TASK REQUIREMENTS —
Nothing before the line containing "看看我们熟知的那些知名企业家" should appear; please restate that line and every later line word for word through the end of the listing.

TASK MATERIAL —
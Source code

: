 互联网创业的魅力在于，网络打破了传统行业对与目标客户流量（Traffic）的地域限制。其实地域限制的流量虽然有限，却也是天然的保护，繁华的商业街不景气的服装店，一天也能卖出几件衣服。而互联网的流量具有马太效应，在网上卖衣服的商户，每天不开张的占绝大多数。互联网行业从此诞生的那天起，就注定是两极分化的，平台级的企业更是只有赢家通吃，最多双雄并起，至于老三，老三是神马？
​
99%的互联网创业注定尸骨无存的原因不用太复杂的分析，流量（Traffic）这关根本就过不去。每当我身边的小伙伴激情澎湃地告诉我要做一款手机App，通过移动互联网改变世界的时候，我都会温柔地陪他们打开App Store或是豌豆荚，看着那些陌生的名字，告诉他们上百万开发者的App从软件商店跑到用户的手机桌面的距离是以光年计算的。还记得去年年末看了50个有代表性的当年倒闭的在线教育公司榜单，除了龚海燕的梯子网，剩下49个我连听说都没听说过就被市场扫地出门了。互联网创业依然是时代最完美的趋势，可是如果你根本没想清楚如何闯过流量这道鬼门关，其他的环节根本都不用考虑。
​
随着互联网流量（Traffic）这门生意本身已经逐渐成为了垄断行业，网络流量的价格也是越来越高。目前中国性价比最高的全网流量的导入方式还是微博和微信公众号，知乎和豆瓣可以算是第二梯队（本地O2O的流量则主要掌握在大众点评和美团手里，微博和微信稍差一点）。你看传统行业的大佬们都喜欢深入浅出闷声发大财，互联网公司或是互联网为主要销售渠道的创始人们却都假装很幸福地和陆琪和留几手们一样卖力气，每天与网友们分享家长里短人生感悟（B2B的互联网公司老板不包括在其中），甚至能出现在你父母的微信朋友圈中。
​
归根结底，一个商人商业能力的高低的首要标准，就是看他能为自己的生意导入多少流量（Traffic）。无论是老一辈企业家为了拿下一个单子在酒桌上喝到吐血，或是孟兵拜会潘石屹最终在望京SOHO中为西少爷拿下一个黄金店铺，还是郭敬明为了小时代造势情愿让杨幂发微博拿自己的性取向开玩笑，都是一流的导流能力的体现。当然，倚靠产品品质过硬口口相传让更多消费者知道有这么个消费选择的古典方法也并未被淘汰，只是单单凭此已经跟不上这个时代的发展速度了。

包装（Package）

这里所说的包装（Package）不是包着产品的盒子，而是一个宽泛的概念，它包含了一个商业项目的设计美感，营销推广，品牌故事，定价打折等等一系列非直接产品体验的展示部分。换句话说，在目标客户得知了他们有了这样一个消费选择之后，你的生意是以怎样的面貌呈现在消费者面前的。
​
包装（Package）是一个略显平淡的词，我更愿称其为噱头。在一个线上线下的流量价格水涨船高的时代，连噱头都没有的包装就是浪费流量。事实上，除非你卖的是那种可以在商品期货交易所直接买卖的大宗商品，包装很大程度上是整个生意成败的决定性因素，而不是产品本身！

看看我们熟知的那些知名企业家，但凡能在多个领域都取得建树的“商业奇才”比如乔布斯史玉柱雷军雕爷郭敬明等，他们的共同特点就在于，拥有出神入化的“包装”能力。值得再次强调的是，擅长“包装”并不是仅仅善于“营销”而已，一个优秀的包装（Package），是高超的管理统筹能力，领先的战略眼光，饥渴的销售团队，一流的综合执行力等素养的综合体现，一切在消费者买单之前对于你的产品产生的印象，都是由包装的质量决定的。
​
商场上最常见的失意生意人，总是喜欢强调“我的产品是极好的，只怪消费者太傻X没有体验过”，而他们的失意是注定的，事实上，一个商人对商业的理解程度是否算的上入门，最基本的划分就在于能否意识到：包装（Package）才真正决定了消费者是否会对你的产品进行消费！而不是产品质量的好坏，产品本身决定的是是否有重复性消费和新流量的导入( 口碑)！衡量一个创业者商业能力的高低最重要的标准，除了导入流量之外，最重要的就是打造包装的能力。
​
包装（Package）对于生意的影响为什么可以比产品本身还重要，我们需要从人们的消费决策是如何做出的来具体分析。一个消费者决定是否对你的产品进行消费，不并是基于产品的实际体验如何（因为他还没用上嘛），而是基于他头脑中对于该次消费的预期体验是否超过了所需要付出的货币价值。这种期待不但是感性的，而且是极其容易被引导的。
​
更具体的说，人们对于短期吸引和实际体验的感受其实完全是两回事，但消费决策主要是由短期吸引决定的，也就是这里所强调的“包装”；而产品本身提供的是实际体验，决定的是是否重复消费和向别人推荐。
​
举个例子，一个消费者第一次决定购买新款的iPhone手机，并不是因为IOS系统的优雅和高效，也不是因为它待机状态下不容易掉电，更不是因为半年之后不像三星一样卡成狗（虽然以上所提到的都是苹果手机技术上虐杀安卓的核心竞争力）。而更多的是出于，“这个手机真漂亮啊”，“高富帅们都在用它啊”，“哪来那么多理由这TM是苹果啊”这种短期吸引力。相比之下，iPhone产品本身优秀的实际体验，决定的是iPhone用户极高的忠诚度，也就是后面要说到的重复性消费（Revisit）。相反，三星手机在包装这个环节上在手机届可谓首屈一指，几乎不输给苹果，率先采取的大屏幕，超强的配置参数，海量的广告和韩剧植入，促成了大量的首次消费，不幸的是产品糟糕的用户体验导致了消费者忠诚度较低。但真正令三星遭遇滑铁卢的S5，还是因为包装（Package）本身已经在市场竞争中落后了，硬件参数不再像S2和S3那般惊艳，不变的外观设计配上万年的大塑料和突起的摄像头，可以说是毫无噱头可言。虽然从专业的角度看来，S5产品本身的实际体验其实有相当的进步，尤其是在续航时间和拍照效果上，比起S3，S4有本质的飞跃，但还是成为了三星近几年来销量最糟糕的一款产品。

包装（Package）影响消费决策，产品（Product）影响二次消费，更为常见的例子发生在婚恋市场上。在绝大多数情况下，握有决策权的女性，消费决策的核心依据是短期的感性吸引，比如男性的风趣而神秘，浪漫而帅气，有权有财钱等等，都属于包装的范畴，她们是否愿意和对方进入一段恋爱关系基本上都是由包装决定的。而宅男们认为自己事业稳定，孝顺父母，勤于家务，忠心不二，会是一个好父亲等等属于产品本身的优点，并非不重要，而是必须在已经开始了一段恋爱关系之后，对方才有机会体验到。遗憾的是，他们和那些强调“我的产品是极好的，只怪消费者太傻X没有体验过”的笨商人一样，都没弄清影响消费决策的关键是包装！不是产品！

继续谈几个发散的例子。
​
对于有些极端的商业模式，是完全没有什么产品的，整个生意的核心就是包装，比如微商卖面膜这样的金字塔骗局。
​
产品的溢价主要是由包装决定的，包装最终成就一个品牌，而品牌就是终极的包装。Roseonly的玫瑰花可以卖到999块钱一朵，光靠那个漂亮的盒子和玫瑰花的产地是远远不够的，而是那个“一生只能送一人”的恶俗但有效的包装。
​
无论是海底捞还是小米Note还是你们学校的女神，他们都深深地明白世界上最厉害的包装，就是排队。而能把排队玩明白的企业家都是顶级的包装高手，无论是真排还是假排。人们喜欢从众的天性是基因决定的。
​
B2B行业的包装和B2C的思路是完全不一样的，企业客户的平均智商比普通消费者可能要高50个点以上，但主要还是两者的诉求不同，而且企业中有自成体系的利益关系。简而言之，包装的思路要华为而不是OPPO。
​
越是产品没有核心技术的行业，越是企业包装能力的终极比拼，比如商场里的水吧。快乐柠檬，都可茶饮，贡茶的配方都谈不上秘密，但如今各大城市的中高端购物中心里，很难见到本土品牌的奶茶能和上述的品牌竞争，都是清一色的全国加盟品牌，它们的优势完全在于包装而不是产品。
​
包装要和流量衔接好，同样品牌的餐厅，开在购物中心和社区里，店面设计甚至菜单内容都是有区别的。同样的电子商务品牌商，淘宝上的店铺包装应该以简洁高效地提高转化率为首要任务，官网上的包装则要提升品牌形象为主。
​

ANSWER BOX —
看看我们熟知的那些知名企业家，但凡能在多个领域都取得建树的“商业奇才”比如乔布斯史玉柱雷军雕爷郭敬明等，他们的共同特点就在于，拥有出神入化的“包装”能力。值得再次强调的是，擅长“包装”并不是仅仅善于“营销”而已，一个优秀的包装（Package），是高超的管理统筹能力，领先的战略眼光，饥渴的销售团队，一流的综合执行力等素养的综合体现，一切在消费者买单之前对于你的产品产生的印象，都是由包装的质量决定的。
​
商场上最常见的失意生意人，总是喜欢强调“我的产品是极好的，只怪消费者太傻X没有体验过”，而他们的失意是注定的，事实上，一个商人对商业的理解程度是否算的上入门，最基本的划分就在于能否意识到：包装（Package）才真正决定了消费者是否会对你的产品进行消费！而不是产品质量的好坏，产品本身决定的是是否有重复性消费和新流量的导入( 口碑)！衡量一个创业者商业能力的高低最重要的标准，除了导入流量之外，最重要的就是打造包装的能力。
​
包装（Package）对于生意的影响为什么可以比产品本身还重要，我们需要从人们的消费决策是如何做出的来具体分析。一个消费者决定是否对你的产品进行消费，不并是基于产品的实际体验如何（因为他还没用上嘛），而是基于他头脑中对于该次消费的预期体验是否超过了所需要付出的货币价值。这种期待不但是感性的，而且是极其容易被引导的。
​
更具体的说，人们对于短期吸引和实际体验的感受其实完全是两回事，但消费决策主要是由短期吸引决定的，也就是这里所强调的“包装”；而产品本身提供的是实际体验，决定的是是否重复消费和向别人推荐。
​
举个例子，一个消费者第一次决定购买新款的iPhone手机，并不是因为IOS系统的优雅和高效，也不是因为它待机状态下不容易掉电，更不是因为半年之后不像三星一样卡成狗（虽然以上所提到的都是苹果手机技术上虐杀安卓的核心竞争力）。而更多的是出于，“这个手机真漂亮啊”，“高富帅们都在用它啊”，“哪来那么多理由这TM是苹果啊”这种短期吸引力。相比之下，iPhone产品本身优秀的实际体验，决定的是iPhone用户极高的忠诚度，也就是后面要说到的重复性消费（Revisit）。相反，三星手机在包装这个环节上在手机届可谓首屈一指，几乎不输给苹果，率先采取的大屏幕，超强的配置参数，海量的广告和韩剧植入，促成了大量的首次消费，不幸的是产品糟糕的用户体验导致了消费者忠诚度较低。但真正令三星遭遇滑铁卢的S5，还是因为包装（Package）本身已经在市场竞争中落后了，硬件参数不再像S2和S3那般惊艳，不变的外观设计配上万年的大塑料和突起的摄像头，可以说是毫无噱头可言。虽然从专业的角度看来，S5产品本身的实际体验其实有相当的进步，尤其是在续航时间和拍照效果上，比起S3，S4有本质的飞跃，但还是成为了三星近几年来销量最糟糕的一款产品。

包装（Package）影响消费决策，产品（Product）影响二次消费，更为常见的例子发生在婚恋市场上。在绝大多数情况下，握有决策权的女性，消费决策的核心依据是短期的感性吸引，比如男性的风趣而神秘，浪漫而帅气，有权有财钱等等，都属于包装的范畴，她们是否愿意和对方进入一段恋爱关系基本上都是由包装决定的。而宅男们认为自己事业稳定，孝顺父母，勤于家务，忠心不二，会是一个好父亲等等属于产品本身的优点，并非不重要，而是必须在已经开始了一段恋爱关系之后，对方才有机会体验到。遗憾的是，他们和那些强调“我的产品是极好的，只怪消费者太傻X没有体验过”的笨商人一样，都没弄清影响消费决策的关键是包装！不是产品！

继续谈几个发散的例子。
​
对于有些极端的商业模式，是完全没有什么产品的，整个生意的核心就是包装，比如微商卖面膜这样的金字塔骗局。
​
产品的溢价主要是由包装决定的，包装最终成就一个品牌，而品牌就是终极的包装。Roseonly的玫瑰花可以卖到999块钱一朵，光靠那个漂亮的盒子和玫瑰花的产地是远远不够的，而是那个“一生只能送一人”的恶俗但有效的包装。
​
无论是海底捞还是小米Note还是你们学校的女神，他们都深深地明白世界上最厉害的包装，就是排队。而能把排队玩明白的企业家都是顶级的包装高手，无论是真排还是假排。人们喜欢从众的天性是基因决定的。
​
B2B行业的包装和B2C的思路是完全不一样的，企业客户的平均智商比普通消费者可能要高50个点以上，但主要还是两者的诉求不同，而且企业中有自成体系的利益关系。简而言之，包装的思路要华为而不是OPPO。
​
越是产品没有核心技术的行业，越是企业包装能力的终极比拼，比如商场里的水吧。快乐柠檬，都可茶饮，贡茶的配方都谈不上秘密，但如今各大城市的中高端购物中心里，很难见到本土品牌的奶茶能和上述的品牌竞争，都是清一色的全国加盟品牌，它们的优势完全在于包装而不是产品。
​
包装要和流量衔接好，同样品牌的餐厅，开在购物中心和社区里，店面设计甚至菜单内容都是有区别的。同样的电子商务品牌商，淘宝上的店铺包装应该以简洁高效地提高转化率为首要任务，官网上的包装则要提升品牌形象为主。
​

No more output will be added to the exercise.